This was in early 2015, before Trump was a candidate for the presidency, but the wheels were already in motion. Cohen had engaged a tech guy named John Gauger to help prime the pump for a Trump candidacy, according to the Journal, asking him to rig a non-scientific poll hosted at the Drudge Report.
It didn’t really work. That poll, completed on Feb. 2, 2015, ended up with Trump getting 5 percent of the vote, well behind Wisconsin Gov. Scott Walker, Sens. Rand Paul (R-Ky.) and Ted Cruz (R-Tex.) and even Ben Carson, now a member of Trump’s Cabinet.
We’ll come back to the bag of cash (which Cohen claims was actually a check) and how Cohen sought repayment for the investment, but let’s drill down on the online, click-in poll for a second. This particular compelling detail, after all, is as revealing as the one about the bag of cash.
First of all, that Trump’s team was cheating and still only garnered 24,000 votes is somewhat remarkable. Computer scripts can vote a lot more frequently than once every four seconds — if done right. The Journal says Cohen had hired Gauger the year prior to try to rig another poll at CNBC in which Trump also fared particularly poorly, suggesting that perhaps Gauger’s ineptitude at this particular task had somehow gone unnoticed by Cohen.
Update: Or maybe not. After that poll ended, Trump tweeted that it was “a joke,” as Politico’s Kyle Cheney spotted.
“I was in 9th place and taken off. (Politics?)" he wrote. Maybe — or maybe CNBC detected the vote-rigging. That possibility would explain why Cohen went back to Gauger a second time.

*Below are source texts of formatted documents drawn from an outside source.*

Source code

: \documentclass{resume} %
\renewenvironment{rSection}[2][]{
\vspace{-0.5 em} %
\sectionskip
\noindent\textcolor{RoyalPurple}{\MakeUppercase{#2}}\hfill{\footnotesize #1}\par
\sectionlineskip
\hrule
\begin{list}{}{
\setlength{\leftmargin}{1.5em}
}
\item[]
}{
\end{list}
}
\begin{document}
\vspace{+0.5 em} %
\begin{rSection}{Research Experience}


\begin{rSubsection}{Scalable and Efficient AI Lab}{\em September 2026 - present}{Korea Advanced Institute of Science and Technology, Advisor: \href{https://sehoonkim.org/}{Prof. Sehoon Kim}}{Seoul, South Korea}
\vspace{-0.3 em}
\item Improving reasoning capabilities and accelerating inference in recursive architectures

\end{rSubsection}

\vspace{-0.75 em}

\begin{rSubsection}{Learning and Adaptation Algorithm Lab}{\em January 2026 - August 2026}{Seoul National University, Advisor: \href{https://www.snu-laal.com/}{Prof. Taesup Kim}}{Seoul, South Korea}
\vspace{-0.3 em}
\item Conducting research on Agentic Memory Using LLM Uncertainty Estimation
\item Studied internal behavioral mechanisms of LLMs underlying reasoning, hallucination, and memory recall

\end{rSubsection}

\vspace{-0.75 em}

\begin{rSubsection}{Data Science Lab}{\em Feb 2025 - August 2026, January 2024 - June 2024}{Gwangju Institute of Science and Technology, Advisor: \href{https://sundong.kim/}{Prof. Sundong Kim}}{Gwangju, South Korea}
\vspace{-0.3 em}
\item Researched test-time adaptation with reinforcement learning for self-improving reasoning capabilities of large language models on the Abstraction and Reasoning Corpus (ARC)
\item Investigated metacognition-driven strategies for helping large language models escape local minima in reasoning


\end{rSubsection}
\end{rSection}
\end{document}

But remember, too, how much Trump focused on online polls once the general election campaign got underway in 2016. During the primaries, his popularity with Republicans kept him atop most polls. In the general, he consistently trailed Hillary Clinton and, following the presidential debates, was generally seen as having been soundly beaten. So he would turn to the sort of garbage polls that Cohen had tried to rig 18 months before, touting his overwhelming victories with the conservative audience at Drudge and his success in other post-debate polls at sites that were also often linked from the Drudge homepage.
For Trump — not unlike other politicians, certainly — it has always been important to seem popular and dominant. Had the Drudge poll shown him in the lead, there is little question that Trump would have tweeted about it; instead, he ignored it. This was about four months before Trump formally announced his campaign at an event in Trump Tower, where a consulting firm working for the campaign had paid people to attend in order to boost the crowd. As he approached the lectern for that announcement, he wasted no time in pointing out the robustness of the audience, some already in “Make America Great Again” T-shirts.
So Cohen did something similar with this Drudge poll and then reportedly stiffed Gauger for his work (unless, of course, that was a very valuable boxing glove). That didn’t stop Cohen from billing the Trump Organization for the full amount of a $50,000 investment, the Journal writes — though this, again, isn’t much of a surprise. This is the same Michael Cohen who shortly before the election laid out $130,000 to keep adult-film actress Stormy Daniels from going public with her story about an alleged affair with Trump — an investment for which Cohen was repaid more than $400,000.
That payment to Daniels spawned one of the federal felonies to which Cohen admitted guilt last summer. It’s illegal to spend that much money to influence a campaign without it being campaign money and without reporting it. Lawrence Noble, former general counsel for the Federal Election Commission, said in an email to The Post on Thursday that the payment to Gauger could similarly cross legal boundaries.
“If Trump paid (or Cohen paid with the agreement of Trump) to have an online poll rigged for the purpose of influencing his run for election, it was a campaign expenditure,” he wrote. In a tweet shortly after the Journal’s report was published, Cohen indicated that the effort was at Trump’s behest.
“The issue is whether it was for the purpose of determining whether to run or help him when he made his announcement,” Noble continued. “If so, it could be considered a testing-the-waters expenditure. It could also be evidence he had already decided to run. Either way, it could be subject to the campaign finance laws.” That the $50,000 repayment may have come from the Trump Organization adds another legal problem, Noble added.
Consider the pattern here. In February and in June, Trump or people working for him tried to draw attention to his candidacy. Those doing the work, Gauger and the marketing firm that paid the attendees at the launch, were apparently either paid late (the latter) or underpaid.
Trump actually had a message that resonated with Republican voters: a hard line on immigration. It was a message amplified a few weeks after his campaign launch when business partners severed their relationships with him over his comments linking migrants from Mexico to crime and drugs. It was a message that boosted him into the lead in the Republican field for good, obviating the need for the sorts of gimmicks Cohen was working on.
For a while, anyway. The Journal report is a reinforcement that there were two points at which we see illicit investments by Cohen and the campaign meant to protect or goose the candidacy: Shortly before it began and shortly before Election Day — both points at which Trump seemed vulnerable. It raises the question: From June to October 2016, when Trump went from dominating the Republican field to trailing Clinton badly, why should we not assume that other surreptitious investments might have been made?